--- Task inputs Enclosed Below ---

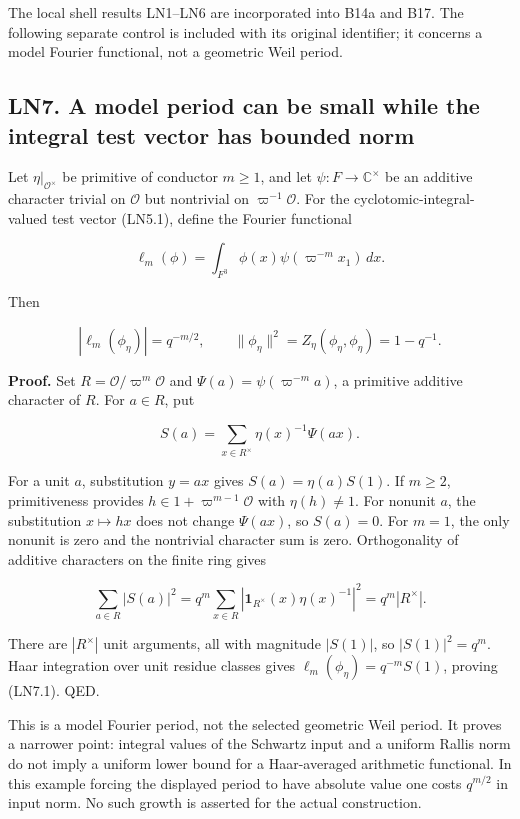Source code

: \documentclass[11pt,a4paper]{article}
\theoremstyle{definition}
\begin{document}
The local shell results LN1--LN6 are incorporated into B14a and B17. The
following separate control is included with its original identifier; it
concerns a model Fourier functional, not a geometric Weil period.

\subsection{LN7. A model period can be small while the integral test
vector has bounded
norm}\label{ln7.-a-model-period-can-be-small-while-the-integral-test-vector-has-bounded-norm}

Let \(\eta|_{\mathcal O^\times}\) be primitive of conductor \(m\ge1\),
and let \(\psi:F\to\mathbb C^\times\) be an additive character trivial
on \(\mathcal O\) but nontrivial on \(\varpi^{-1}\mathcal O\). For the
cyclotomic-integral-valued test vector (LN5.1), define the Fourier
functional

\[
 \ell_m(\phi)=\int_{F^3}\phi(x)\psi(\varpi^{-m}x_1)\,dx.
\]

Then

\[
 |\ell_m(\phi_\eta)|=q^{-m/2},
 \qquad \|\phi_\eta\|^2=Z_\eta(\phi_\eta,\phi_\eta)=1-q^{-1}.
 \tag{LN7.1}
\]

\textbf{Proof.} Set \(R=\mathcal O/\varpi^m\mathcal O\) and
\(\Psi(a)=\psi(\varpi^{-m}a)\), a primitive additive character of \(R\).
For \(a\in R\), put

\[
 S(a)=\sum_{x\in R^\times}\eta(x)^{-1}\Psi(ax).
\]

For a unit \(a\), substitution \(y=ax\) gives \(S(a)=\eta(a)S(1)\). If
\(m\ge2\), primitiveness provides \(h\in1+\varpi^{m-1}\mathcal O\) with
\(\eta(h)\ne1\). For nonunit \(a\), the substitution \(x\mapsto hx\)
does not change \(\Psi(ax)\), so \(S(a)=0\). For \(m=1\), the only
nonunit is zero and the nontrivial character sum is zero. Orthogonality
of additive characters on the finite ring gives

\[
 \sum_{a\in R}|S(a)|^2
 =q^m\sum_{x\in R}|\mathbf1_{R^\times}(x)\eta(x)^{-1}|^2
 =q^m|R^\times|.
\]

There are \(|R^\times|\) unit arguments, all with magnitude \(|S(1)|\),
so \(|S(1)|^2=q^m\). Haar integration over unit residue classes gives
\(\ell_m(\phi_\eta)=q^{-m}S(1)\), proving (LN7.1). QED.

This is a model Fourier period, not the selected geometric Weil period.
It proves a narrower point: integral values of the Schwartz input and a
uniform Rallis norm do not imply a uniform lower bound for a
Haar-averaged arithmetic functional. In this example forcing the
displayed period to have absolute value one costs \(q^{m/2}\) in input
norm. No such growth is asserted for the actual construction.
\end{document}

--- End of Enclosed Task inputs ---
--- Task inputs Enclosed Below ---

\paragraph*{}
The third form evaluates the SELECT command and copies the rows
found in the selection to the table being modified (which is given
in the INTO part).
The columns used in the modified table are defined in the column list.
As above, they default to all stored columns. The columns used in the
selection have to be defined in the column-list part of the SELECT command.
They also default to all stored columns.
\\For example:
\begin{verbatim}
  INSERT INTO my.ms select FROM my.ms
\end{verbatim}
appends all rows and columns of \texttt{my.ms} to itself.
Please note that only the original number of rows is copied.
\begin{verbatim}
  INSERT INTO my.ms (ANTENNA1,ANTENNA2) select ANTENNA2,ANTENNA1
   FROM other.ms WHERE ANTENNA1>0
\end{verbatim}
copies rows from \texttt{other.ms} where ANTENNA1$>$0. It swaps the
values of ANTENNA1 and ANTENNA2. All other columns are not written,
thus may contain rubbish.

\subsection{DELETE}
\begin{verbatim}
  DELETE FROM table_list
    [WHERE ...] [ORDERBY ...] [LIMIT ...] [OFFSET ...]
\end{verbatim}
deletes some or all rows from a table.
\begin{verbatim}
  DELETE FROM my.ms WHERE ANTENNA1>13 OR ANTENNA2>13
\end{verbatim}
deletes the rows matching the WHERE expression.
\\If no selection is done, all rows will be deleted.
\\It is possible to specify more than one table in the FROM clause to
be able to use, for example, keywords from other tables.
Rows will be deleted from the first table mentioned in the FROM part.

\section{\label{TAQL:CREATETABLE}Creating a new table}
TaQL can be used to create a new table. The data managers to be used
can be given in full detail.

--- End of Enclosed Task inputs ---
--- Task inputs Enclosed Below ---

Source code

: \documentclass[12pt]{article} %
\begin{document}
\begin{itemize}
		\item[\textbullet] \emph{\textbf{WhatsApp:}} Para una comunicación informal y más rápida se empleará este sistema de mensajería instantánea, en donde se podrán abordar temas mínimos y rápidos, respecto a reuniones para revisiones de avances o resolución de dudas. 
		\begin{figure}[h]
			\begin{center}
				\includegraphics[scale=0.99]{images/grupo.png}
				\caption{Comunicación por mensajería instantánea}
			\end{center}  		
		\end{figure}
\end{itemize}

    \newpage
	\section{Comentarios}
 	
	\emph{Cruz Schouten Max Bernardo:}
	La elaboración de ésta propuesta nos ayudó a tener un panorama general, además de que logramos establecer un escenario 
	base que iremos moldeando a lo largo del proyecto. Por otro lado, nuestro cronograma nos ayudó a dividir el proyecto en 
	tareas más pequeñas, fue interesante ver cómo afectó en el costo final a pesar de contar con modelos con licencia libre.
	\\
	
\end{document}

--- End of Enclosed Task inputs ---

Of the lines above, copy each one that contains the word "additive".

and let \(\psi:F\to\mathbb C^\times\) be an additive character trivial
\(\Psi(a)=\psi(\varpi^{-m}a)\), a primitive additive character of \(R\).
of additive characters on the finite ring gives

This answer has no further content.